= PROBLEM DESCRIPTION =
Every line below that has the string "textcolor" needs to be copied.

= PROVIDED MATERIAL =
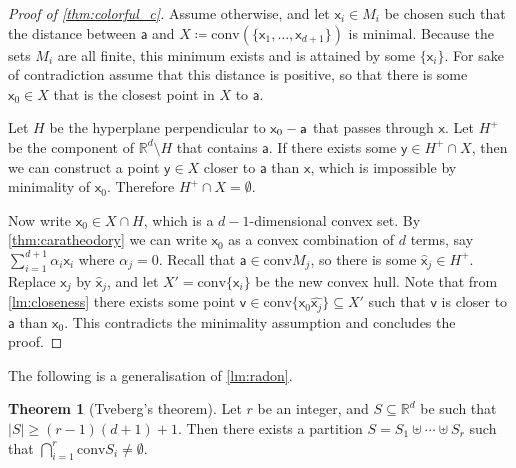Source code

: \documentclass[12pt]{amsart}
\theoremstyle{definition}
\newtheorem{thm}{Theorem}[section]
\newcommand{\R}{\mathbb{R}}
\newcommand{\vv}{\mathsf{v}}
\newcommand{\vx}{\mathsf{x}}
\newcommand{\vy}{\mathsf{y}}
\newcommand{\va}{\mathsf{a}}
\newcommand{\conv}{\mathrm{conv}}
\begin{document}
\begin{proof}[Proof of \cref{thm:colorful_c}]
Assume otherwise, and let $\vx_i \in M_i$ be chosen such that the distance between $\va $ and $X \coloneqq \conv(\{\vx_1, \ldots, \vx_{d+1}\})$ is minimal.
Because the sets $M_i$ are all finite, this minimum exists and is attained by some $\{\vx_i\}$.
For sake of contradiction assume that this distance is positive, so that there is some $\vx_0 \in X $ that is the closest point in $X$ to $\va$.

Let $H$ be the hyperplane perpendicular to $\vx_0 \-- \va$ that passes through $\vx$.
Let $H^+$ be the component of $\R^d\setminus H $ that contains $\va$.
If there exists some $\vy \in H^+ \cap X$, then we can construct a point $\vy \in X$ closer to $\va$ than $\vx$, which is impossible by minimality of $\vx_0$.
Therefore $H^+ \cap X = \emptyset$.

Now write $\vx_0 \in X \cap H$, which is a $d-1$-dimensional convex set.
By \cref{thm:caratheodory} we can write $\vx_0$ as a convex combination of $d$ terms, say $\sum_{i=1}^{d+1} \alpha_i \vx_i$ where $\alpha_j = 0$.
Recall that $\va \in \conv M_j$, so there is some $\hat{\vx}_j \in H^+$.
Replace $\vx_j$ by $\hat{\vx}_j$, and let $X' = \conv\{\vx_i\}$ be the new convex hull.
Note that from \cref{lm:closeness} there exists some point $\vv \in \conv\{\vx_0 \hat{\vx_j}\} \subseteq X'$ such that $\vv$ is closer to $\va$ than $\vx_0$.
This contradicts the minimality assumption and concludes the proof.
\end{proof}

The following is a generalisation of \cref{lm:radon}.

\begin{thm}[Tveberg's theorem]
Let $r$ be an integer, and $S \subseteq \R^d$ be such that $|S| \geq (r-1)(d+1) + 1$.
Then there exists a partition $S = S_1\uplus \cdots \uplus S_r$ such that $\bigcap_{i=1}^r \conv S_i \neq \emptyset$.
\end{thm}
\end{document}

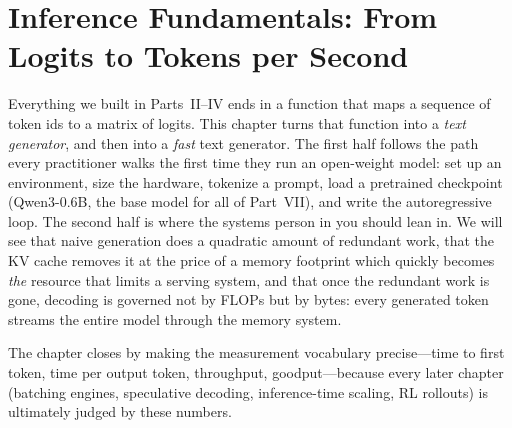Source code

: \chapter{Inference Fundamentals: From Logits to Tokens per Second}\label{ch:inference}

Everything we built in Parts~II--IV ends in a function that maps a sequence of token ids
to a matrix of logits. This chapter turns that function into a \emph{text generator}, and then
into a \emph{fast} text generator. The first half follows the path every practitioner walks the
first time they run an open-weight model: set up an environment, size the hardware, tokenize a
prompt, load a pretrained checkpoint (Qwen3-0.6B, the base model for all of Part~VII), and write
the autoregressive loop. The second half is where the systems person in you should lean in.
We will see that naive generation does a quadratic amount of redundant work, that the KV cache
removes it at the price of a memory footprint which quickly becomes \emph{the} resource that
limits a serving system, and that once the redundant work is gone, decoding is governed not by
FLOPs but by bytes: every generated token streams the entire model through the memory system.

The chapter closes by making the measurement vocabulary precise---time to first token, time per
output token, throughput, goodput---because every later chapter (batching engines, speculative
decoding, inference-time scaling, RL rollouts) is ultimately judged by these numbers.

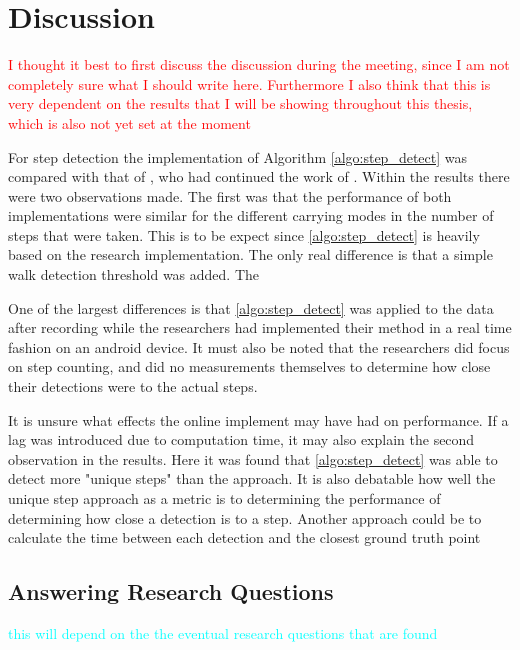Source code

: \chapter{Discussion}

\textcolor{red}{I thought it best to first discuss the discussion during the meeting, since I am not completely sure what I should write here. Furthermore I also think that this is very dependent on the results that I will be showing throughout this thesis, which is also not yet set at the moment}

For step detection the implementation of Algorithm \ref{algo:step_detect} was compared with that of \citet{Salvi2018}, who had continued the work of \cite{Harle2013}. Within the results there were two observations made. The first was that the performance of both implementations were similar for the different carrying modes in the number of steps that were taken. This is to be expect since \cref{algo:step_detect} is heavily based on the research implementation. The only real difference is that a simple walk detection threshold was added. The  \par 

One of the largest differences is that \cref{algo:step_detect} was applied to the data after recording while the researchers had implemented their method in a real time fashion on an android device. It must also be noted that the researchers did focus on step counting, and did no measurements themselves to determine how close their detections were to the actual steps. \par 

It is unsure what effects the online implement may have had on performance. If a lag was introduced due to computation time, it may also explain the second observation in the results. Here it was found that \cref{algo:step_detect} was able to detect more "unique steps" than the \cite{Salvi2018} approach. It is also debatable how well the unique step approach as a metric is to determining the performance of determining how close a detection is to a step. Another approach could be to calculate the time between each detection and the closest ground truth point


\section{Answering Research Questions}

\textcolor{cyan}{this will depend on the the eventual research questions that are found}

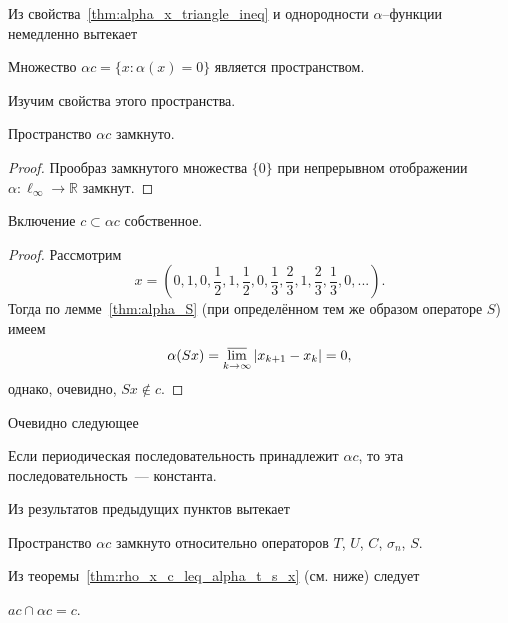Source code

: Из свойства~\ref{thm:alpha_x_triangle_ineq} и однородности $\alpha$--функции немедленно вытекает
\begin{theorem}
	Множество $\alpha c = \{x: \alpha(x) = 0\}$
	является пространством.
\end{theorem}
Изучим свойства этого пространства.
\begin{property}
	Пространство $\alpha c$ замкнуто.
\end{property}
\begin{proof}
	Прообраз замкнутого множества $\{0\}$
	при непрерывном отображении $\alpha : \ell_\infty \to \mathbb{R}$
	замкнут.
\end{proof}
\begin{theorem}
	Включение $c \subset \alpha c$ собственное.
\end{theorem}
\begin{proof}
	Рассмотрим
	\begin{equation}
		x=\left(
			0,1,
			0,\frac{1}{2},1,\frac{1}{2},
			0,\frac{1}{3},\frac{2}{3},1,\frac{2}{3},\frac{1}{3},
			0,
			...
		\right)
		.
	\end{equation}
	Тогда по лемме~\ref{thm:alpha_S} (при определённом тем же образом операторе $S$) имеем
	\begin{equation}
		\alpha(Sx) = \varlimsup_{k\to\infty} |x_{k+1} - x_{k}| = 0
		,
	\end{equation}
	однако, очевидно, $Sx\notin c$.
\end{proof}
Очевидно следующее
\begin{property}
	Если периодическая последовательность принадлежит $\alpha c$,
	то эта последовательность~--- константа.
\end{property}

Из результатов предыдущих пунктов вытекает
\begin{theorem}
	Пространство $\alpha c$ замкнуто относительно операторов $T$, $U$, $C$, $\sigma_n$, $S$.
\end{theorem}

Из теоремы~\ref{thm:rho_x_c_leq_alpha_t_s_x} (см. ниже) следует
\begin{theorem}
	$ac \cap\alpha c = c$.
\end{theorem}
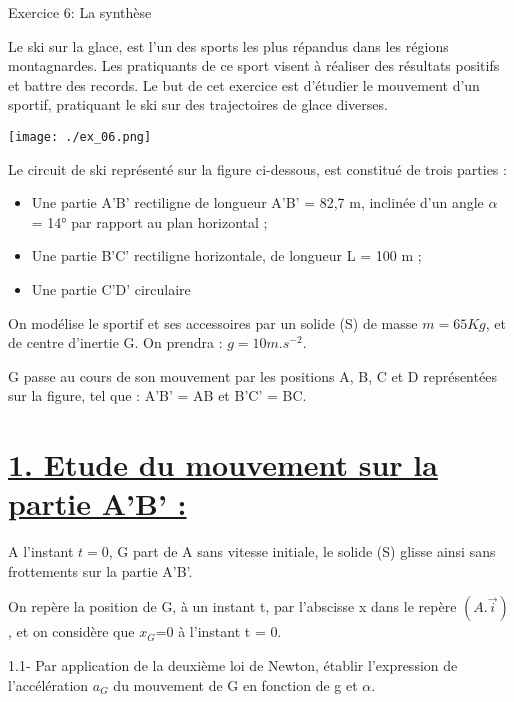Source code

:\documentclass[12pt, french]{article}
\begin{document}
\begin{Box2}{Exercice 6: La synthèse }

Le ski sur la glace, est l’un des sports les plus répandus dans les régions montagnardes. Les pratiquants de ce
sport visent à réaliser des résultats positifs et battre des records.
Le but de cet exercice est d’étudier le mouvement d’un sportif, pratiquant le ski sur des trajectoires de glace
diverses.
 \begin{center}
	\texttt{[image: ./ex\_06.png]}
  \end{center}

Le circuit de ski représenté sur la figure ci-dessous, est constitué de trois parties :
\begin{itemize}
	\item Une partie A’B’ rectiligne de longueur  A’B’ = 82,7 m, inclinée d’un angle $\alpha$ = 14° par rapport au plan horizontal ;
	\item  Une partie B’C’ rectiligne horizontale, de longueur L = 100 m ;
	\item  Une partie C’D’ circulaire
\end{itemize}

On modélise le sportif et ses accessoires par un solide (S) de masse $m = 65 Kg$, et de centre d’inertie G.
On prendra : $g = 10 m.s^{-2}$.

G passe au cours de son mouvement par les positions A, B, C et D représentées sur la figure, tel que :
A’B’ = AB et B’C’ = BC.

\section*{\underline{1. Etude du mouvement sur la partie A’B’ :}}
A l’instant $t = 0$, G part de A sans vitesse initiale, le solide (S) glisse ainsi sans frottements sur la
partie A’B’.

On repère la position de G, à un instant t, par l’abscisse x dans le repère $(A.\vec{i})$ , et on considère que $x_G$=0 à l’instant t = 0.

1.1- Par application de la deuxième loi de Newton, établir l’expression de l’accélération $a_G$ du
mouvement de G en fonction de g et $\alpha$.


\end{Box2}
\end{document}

= OUTPUT FOR THIS TASK =
\textcolor{red}{I thought it best to first discuss the discussion during the meeting, since I am not completely sure what I should write here. Furthermore I also think that this is very dependent on the results that I will be showing throughout this thesis, which is also not yet set at the moment}
\textcolor{cyan}{this will depend on the the eventual research questions that are found}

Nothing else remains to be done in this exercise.